Utopia Walkabout – Text Explication

Utopia

 

The rest of America seemed like  some chaotic mess in the developing world. Outside the walls of the Circle, all was noise and struggle, failure and filth. But here, all had been perfected. The best people had made the best systems and the best systems had reaped funds, unlimited funds, that made possible this, the best place to work. And it was natural that it was so, Mae thought. Who else but utopians could make utopia? (from  ‘The Circle’ by Dave Eggers, 2013)

Post your individual text explication in a comment below.  You should review my advice on explicating a text.

Passage A:   “As long as you have private property, and as long as cash money is the measure of all things, it is really not possible for a nation to be governed justly or happily. For justice cannot exist where all the best things in life are held by the worst citizens; nor can anyone be happy where property is limited to a few, since those few are always uneasy and the many are utterly wretched.”
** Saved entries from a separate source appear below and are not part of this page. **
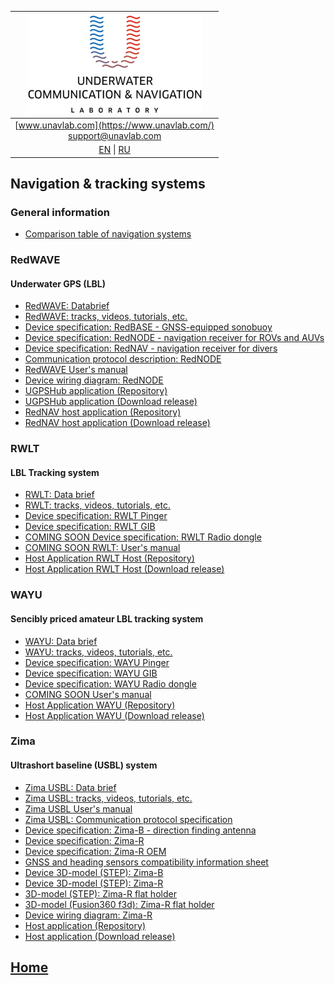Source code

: 
| ![logo](/documentation/sm_logo.png) |
| :---: |
| [www.unavlab.com](https://www.unavlab.com/) <br/> [support@unavlab.com](mailto:support@unavlab.com) |
| [EN](navigation_and_tracking_systems_en.md) \| [RU](navigation_and_tracking_systems_ru.md) |

## Navigation & tracking systems

### General information
* [Comparison table of navigation systems](navigation_systems_comparison_en.md)

### RedWAVE
#### Underwater GPS (LBL)
* [RedWAVE: Databrief](/documentation/EN/RedWAVE/RedWAVE_DataBrief_en.md)
* [RedWAVE: tracks, videos, tutorials, etc.](/documentation/EN/RedWAVE/media)
* [Device specification: RedBASE - GNSS-equipped sonobuoy](/documentation/EN/RedWAVE/RedBASE_Specification_en.md)
* [Device specification: RedNODE - navigation receiver for ROVs and AUVs](/documentation/EN/RedWAVE/RedNODE_Specification_en.md)
* [Device specification: RedNAV - navigation receiver for divers](/documentation/EN/RedWAVE/RedNAV_Specification_en.md)
* [Communication protocol description: RedNODE](/documentation/EN/RedWAVE/RedWAVE_Protocol_Specification_en.md)
* [RedWAVE User's manual](/documentation/EN/RedWAVE/RedWAVE_Users_Manual_en.md)
* [Device wiring diagram: RedNODE](/documentation/EN/RedWAVE/RedNODE_wiring_diagram_en.md)
* [UGPSHub application (Repository)](https://github.com/ucnl/UGPSHub)
* [UGPSHub application (Download release)](https://github.com/ucnl/UGPSHub/releases/download/1.0/UGPSHub.zip)
* [RedNAV host application (Repository)](https://github.com/ucnl/RedNavHost)
* [RedNAV host application (Download release)](https://github.com/ucnl/RedNavHost/releases/download/1.1/RedNAVHost.zip)

### RWLT
#### LBL Tracking system
* [RWLT: Data brief](/documentation/EN/RWLT/RWLT_DataBrief_en.md)
* [RWLT: tracks, videos, tutorials, etc.](/documentation/EN/RWLT/media.md)
* [Device specification: RWLT Pinger](/documentation/EN/RWLT/RWLT_Pinger_Specification_en.md)
* [Device specification: RWLT GIB](/documentation/EN/RWLT/RWLT_GIB_Specification_en.md)
* [COMING SOON Device specification: RWLT Radio dongle](/documentation/EN/RWLT/RWLT_RF_Dongle_Specification_en.md)
* [COMING SOON RWLT: User's manual]()
* [Host Application RWLT Host (Repository)](https://github.com/ucnl/RWLT_Host)
* [Host Application RWLT Host (Download release)](https://github.com/ucnl/RWLT_Host/releases/download/1.0/RWLT_Host.zip)

### WAYU
#### Sencibly priced amateur LBL tracking system
* [WAYU: Data brief](/documentation/EN/WAYU/WAYU_DataBrief_en.md)
* [WAYU: tracks, videos, tutorials, etc.](/documentation/EN/WAYU/media)
* [Device specification: WAYU Pinger](/documentation/EN/WAYU/WAYU_Pinger_Specification_en.md)
* [Device specification: WAYU GIB](/documentation/EN/WAYU/WAYU_GIB_Specification_en.md)
* [Device specification: WAYU Radio dongle](/documentation/EN/WAYU/WAYU_RF_Dongle_Specification_en.md)
* [COMING SOON User's manual]()
* [Host Application WAYU (Repository)](https://github.com/ucnl/WAYU)
* [Host Application WAYU (Download release)](https://github.com/ucnl/WAYU/releases/download/1.0/WAYU.zip)


### Zima
#### Ultrashort baseline (USBL) system
* [Zima USBL: Data brief](/documentation/EN/Zima/Zima_DataBrief_en.md)
* [Zima USBL: tracks, videos, tutorials, etc.](/documentation/EN/Zima/media)
* [Zima USBL User's manual](/documentation/EN/Zima/Zima_Users_manual_en.md)
* [Zima USBL: Communication protocol specification](/documentation/EN/Zima/Zima_Protocol_Specification_en.md)
* [Device specification: Zima-B - direction finding antenna](/documentation/EN/Zima/Zima_B_Specification_en.md)
* [Device specification: Zima-R](/documentation/EN/Zima/Zima_R_Specification_en.md)
* [Device specification: Zima-R OEM](/documentation/EN/Zima/Zima_R_OEM_Specification_en.md)
* [GNSS and heading sensors compatibility information sheet](/documentation/EN/Zima/Zima_GNSS_requirements_en.md)
* [Device 3D-model (STEP): Zima-B](/documentation/Zima_B_3D.step)
* [Device 3D-model (STEP): Zima-R](/documentation/Zima_R_3D.step)
* [3D-model (STEP): Zima-R flat holder](/documentation/ZIMA-R_holder_flat.step)
* [3D-model (Fusion360 f3d): Zima-R flat holder](/documentation/ZIMA-R_holder_flat.f3d)
* [Device wiring diagram: Zima-R](/documentation/EN/Zima/ZimaR_wiring_diagram_en.md)
* [Host application (Repository)](https://github.com/ucnl/ZHost)
* [Host application (Download release)](https://github.com/ucnl/ZHost/releases/download/1.3/ZHost.zip)


## [Home](README.md)
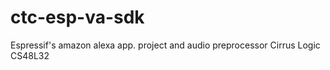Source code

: # ctc-esp-va-sdk
  Espressif's amazon alexa app. project and audio preprocessor Cirrus Logic CS48L32
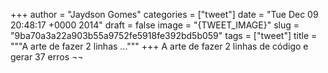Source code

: 
+++
author = "Jaydson Gomes"
categories = ["tweet"]
date = "Tue Dec 09 20:48:17 +0000 2014"
draft = false
image = "{TWEET_IMAGE}"
slug = "9ba70a3a22a903b55a9752fe5918fe392bd5b059"
tags = ["tweet"]
title = """A arte de fazer 2 linhas ..."""
+++
A arte de fazer 2 linhas de código e gerar 37 erros ¬¬
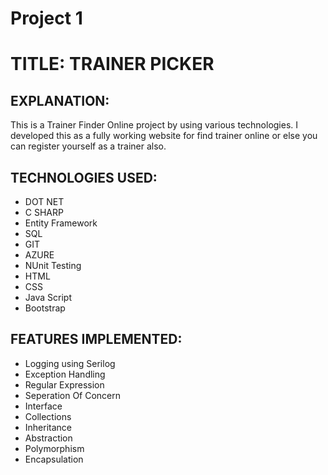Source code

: # Project 1
# TITLE: TRAINER PICKER

## EXPLANATION:

This is a Trainer Finder Online project by using various technologies. I developed this as a fully working website for find trainer online or else you can register yourself as a trainer also. 

## TECHNOLOGIES USED:
- DOT NET
- C SHARP
- Entity Framework
- SQL
- GIT
- AZURE
- NUnit Testing
- HTML
- CSS
- Java Script
- Bootstrap

## FEATURES IMPLEMENTED:
- Logging using Serilog
- Exception Handling
- Regular Expression
- Seperation Of Concern
- Interface
- Collections
- Inheritance
- Abstraction
- Polymorphism
- Encapsulation


 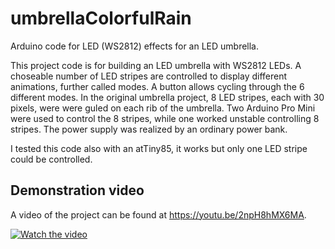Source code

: # umbrellaColorfulRain
Arduino code for LED (WS2812) effects for an LED umbrella. 

This project code is for building an LED umbrella with WS2812 LEDs. A choseable number of LED stripes are controlled 
to display different animations, further called modes. A button allows cycling through the 6 different modes. In the 
original umbrella project, 8 LED stripes, each with 30 pixels, were were guled on each rib of the umbrella. Two 
Arduino Pro Mini were used to control the 8 stripes, while one worked unstable controlling 8 stripes. The power
supply was realized by an ordinary power bank. 

I tested this code also with an atTiny85, it works but only one LED stripe could be controlled.

## Demonstration video

A video of the project can be found at https://youtu.be/2npH8hMX6MA.

[![Watch the video](https://img.youtube.com/vi/2npH8hMX6MA/maxresdefault.jpg)](https://youtu.be/2npH8hMX6MA)
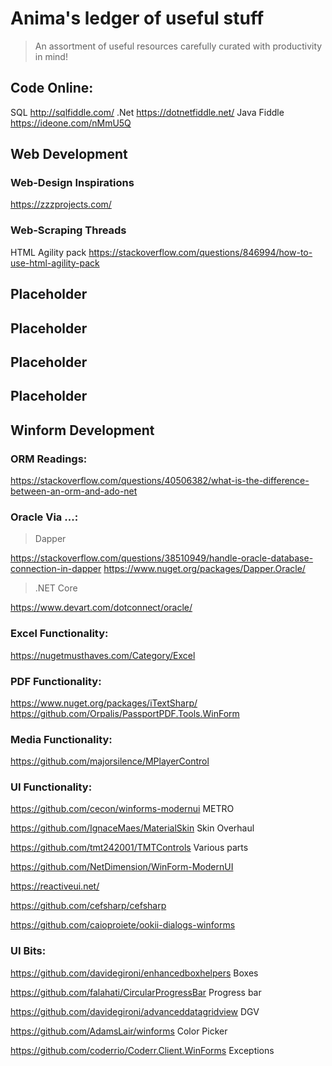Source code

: # Anima's ledger of useful stuff
> An assortment of useful resources carefully curated with productivity in mind!

## 
## Code Online:
  SQL http://sqlfiddle.com/
  .Net https://dotnetfiddle.net/
  Java Fiddle https://ideone.com/nMmU5Q
  
  
## Web Development  

### Web-Design Inspirations
  https://zzzprojects.com/
### Web-Scraping Threads
  HTML Agility pack https://stackoverflow.com/questions/846994/how-to-use-html-agility-pack
  
## Placeholder
  
## Placeholder
  
## Placeholder
  
## Placeholder
  


## Winform Development


### ORM Readings:
https://stackoverflow.com/questions/40506382/what-is-the-difference-between-an-orm-and-ado-net

### Oracle Via ...:

 > Dapper
 
https://stackoverflow.com/questions/38510949/handle-oracle-database-connection-in-dapper 
https://www.nuget.org/packages/Dapper.Oracle/

 > .NET Core
 
https://www.devart.com/dotconnect/oracle/


### Excel Functionality:
https://nugetmusthaves.com/Category/Excel

### PDF Functionality:
https://www.nuget.org/packages/iTextSharp/
https://github.com/Orpalis/PassportPDF.Tools.WinForm

### Media Functionality:

https://github.com/majorsilence/MPlayerControl

### UI Functionality:

https://github.com/cecon/winforms-modernui METRO

https://github.com/IgnaceMaes/MaterialSkin Skin Overhaul

https://github.com/tmt242001/TMTControls Various parts

https://github.com/NetDimension/WinForm-ModernUI

https://reactiveui.net/

https://github.com/cefsharp/cefsharp

https://github.com/caioproiete/ookii-dialogs-winforms

### UI Bits:

https://github.com/davidegironi/enhancedboxhelpers Boxes

https://github.com/falahati/CircularProgressBar Progress bar

https://github.com/davidegironi/advanceddatagridview DGV

https://github.com/AdamsLair/winforms Color Picker

https://github.com/coderrio/Coderr.Client.WinForms  Exceptions


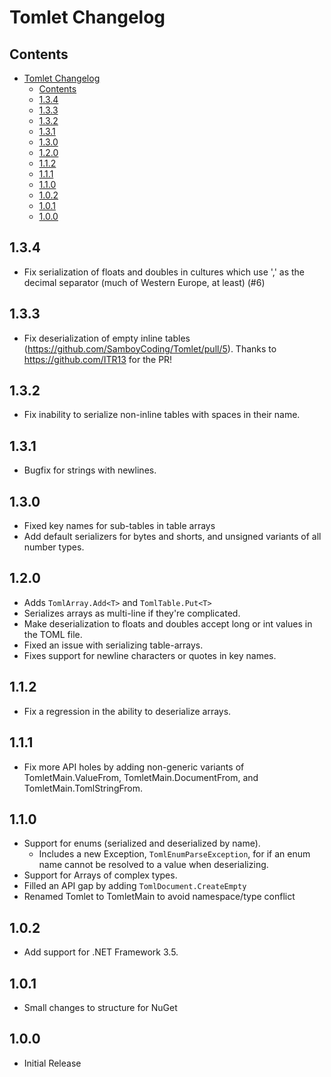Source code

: # Tomlet Changelog

## Contents

- [Tomlet Changelog](#tomlet-changelog)
  - [Contents](#contents)
  - [1.3.4](#134)
  - [1.3.3](#133)
  - [1.3.2](#132)
  - [1.3.1](#131)
  - [1.3.0](#130)
  - [1.2.0](#120)
  - [1.1.2](#112)
  - [1.1.1](#111)
  - [1.1.0](#110)
  - [1.0.2](#102)
  - [1.0.1](#101)
  - [1.0.0](#100)

## 1.3.4

- Fix serialization of floats and doubles in cultures which use ',' as the decimal separator (much of Western Europe, at least) (#6)

## 1.3.3

- Fix deserialization of empty inline tables (https://github.com/SamboyCoding/Tomlet/pull/5). Thanks to https://github.com/ITR13 for the PR!

## 1.3.2

- Fix inability to serialize non-inline tables with spaces in their name.

## 1.3.1

- Bugfix for strings with newlines.
  
## 1.3.0

- Fixed key names for sub-tables in table arrays
- Add default serializers for bytes and shorts, and unsigned variants of all number types.

## 1.2.0

- Adds `TomlArray.Add<T>` and `TomlTable.Put<T>`
- Serializes arrays as multi-line if they're complicated.
- Make deserialization to floats and doubles accept long or int values in the TOML file.
- Fixed an issue with serializing table-arrays.
- Fixes support for newline characters or quotes in key names.

## 1.1.2

- Fix a regression in the ability to deserialize arrays.

## 1.1.1

- Fix more API holes by adding non-generic variants of TomletMain.ValueFrom, TomletMain.DocumentFrom, and TomletMain.TomlStringFrom.

## 1.1.0

- Support for enums (serialized and deserialized by name).
  - Includes a new Exception, `TomlEnumParseException`, for if an enum name cannot be resolved to a value when deserializing.
- Support for Arrays of complex types.
- Filled an API gap by adding `TomlDocument.CreateEmpty`
- Renamed Tomlet to TomletMain to avoid namespace/type conflict

## 1.0.2

- Add support for .NET Framework 3.5. 

## 1.0.1

- Small changes to structure for NuGet

## 1.0.0

- Initial Release
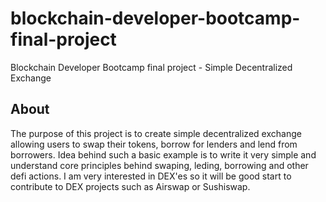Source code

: # blockchain-developer-bootcamp-final-project
Blockchain Developer Bootcamp final project - Simple Decentralized Exchange

## About
The purpose of this project is to create simple decentralized exchange allowing users to swap their tokens, borrow for lenders and lend from borrowers. Idea behind such a basic example is to write it very simple and understand core principles behind swaping, leding, borrowing and other defi actions. I am very interested in  DEX'es so it will be good start to contribute to DEX projects such as Airswap or Sushiswap.

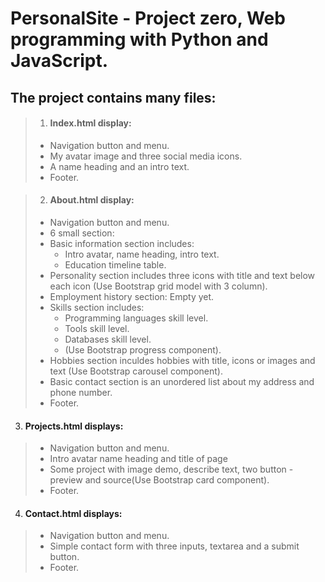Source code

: # PersonalSite - Project zero, Web programming with Python and JavaScript.
## The project contains many files:
 
> 1. #### Index.html display:
> - Navigation button and menu.
> - My avatar image and three social media icons.
> - A name heading and an intro text.
> - Footer.

> 2. #### About.html display:
> - Navigation button and menu.
> - 6 small section:
> - Basic information section includes:
>   - Intro avatar, name heading, intro text.
>   - Education timeline table.
> - Personality section includes three icons with title and text below each icon (Use Bootstrap grid model with 3 column).
> - Employment history section: Empty yet.
> - Skills section includes:
>   - Programming languages skill level.
>   - Tools skill level.
>   - Databases skill level.
>   - (Use Bootstrap progress component).
> - Hobbies section inculdes hobbies with title, icons or images and text (Use Bootstrap carousel component).
> - Basic contact section is an unordered list about my address and phone number.
> - Footer.
3. #### Projects.html displays:
> - Navigation button and menu.
> - Intro avatar name heading and title of page
> - Some project with image demo, describe text, two button - preview and source(Use Bootstrap card component).
> - Footer.
4. #### Contact.html displays:
> - Navigation button and menu.
> - Simple contact form with three inputs, textarea and a submit button. 
> - Footer.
Passage B:   “When you say I should ‘influence policy indirectly,’ I simply don’t know what you mean; remember, you said I should try hard to handle the situation tactfully, and what can’t be made good I should try to make as little bad as possible. In a council, there is no way to dissemble, no way to shut your eyes to things. You must openly approve the worst proposals, and consent to the most vicious decisions…. How can one individual do any good when he is surrounded by colleagues who would sooner corrupt the best men than do any reforming of themselves? Either they will seduce you, or, if you keep yourself honest and innocent, you will be made a screen for the knavery and madness of others.”

Passage C:   “But preachers, like the crafty fellows they are, have found that men would rather not change their lives to conform to Christ’s rule, and so, just as you suggest, they have accommodated his teaching to the way men live, as if it were a leaden yardstick. At least in that way they can get the two things to correspond on one level or another. The only real thing they accomplish that I can see is to make men feel a little more secure in their consciences about doing evil.”